Eventually she broke the silence. “You’re a writer,” she told me.
“Yes. Well … maybe. I don’t know. That’s the whole thing.”
“And you think you suffer from imposter syndrome?”
“Yes. Yes. I’m almost sure of it. I sent you a chapter of my novel. Did you read it?”
“I did,” she replied and jotted down something else about me in her notebook. It was becoming annoying.
“And what did you think?”
She smiled at me in a manner which I interpreted as being condescending and let out a sigh. “I’m not a literary critic, Mr Richmond,” she advised me, “I’m a psychologist.”

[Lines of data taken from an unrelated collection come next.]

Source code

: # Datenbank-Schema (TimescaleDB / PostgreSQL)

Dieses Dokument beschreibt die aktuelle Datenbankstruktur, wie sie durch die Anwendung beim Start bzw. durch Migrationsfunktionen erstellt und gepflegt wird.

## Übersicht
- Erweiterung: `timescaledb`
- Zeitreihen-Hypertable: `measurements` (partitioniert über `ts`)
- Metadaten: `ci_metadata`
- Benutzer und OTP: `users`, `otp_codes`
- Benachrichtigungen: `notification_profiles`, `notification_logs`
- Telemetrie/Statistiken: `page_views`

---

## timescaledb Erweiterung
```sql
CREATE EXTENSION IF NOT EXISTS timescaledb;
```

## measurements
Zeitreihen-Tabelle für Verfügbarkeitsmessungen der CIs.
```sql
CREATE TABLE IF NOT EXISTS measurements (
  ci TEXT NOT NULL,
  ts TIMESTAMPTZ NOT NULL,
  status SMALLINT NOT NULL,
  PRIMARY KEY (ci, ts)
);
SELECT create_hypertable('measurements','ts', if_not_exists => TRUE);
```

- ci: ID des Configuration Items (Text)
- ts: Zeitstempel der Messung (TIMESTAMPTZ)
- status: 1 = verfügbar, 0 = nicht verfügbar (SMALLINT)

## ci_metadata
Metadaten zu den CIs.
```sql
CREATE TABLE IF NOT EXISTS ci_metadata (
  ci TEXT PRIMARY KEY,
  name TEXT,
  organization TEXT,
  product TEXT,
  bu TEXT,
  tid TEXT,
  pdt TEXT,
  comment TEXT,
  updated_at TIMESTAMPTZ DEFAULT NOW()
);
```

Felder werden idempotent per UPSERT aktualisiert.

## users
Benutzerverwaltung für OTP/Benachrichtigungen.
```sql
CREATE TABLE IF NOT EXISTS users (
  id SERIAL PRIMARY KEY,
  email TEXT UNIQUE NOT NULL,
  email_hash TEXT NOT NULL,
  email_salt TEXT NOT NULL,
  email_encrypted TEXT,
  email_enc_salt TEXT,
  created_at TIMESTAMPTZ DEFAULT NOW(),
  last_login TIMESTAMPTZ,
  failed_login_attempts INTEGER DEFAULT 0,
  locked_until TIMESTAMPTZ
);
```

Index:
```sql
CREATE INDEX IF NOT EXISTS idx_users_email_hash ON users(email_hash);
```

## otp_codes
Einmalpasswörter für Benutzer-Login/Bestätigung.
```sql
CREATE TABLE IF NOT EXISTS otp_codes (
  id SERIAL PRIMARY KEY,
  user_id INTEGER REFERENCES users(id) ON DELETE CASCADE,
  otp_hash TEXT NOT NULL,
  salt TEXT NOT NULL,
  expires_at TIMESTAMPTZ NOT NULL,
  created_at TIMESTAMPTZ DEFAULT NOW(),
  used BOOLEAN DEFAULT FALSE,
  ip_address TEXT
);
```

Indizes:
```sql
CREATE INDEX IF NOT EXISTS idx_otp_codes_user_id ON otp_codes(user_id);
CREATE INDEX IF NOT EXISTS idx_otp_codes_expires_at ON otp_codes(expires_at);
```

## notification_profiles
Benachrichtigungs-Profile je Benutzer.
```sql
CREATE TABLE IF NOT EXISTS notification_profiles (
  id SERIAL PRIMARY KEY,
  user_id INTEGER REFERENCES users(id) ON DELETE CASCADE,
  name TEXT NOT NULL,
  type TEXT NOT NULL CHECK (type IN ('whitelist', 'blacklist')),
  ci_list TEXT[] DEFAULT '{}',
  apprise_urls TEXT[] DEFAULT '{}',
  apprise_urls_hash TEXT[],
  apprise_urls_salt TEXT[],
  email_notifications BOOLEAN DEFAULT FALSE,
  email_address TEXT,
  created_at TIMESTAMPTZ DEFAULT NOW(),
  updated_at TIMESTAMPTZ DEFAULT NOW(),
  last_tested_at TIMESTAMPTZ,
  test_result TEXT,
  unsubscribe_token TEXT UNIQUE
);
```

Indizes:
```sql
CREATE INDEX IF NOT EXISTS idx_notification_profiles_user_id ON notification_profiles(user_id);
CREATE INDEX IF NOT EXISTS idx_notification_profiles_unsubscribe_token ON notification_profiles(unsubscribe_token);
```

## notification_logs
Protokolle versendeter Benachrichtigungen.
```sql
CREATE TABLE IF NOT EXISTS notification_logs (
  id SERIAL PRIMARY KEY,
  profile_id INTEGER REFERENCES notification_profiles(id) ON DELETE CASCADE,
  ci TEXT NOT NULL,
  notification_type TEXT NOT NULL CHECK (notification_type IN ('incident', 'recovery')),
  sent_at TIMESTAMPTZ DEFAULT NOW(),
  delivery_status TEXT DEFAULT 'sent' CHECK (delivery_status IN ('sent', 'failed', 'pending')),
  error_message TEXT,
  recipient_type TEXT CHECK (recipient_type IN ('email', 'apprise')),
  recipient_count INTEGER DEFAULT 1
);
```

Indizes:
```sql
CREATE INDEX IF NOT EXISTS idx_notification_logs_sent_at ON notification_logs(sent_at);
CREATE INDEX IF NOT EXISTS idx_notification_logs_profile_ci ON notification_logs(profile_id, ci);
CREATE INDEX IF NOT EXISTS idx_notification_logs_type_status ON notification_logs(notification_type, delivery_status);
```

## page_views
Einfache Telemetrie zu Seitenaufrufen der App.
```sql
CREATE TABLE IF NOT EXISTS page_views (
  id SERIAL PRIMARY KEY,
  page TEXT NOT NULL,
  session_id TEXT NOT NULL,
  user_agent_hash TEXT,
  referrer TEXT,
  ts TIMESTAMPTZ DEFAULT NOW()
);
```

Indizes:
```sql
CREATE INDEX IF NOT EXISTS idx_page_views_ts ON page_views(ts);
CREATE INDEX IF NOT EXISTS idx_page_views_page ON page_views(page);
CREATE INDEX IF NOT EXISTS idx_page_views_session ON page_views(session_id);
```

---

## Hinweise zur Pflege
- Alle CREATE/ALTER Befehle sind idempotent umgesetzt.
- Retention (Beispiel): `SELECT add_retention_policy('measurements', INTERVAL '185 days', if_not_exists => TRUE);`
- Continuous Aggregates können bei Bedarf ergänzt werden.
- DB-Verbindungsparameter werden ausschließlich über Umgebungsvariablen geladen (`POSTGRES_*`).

“Yes. But you’re a person. A reader. And you’re ‘someone I can talk to’. So tell me,” I begged her, “what did you think?”
“Today, I’m afraid that I can only answer as a psychologist.” She wrote something else down. It was infuriating. I’m not sure that she was even listening. Perhaps she was compiling a grocery list.
“All right then,” I conceded in the end, “Have it your own way. As a psychologist, what did you think of my novel?”
“As a psychologist?” she asked, as if it had been my idea all along. “as a psychologist ….. I don’t think you are suffering from imposter syndrome.”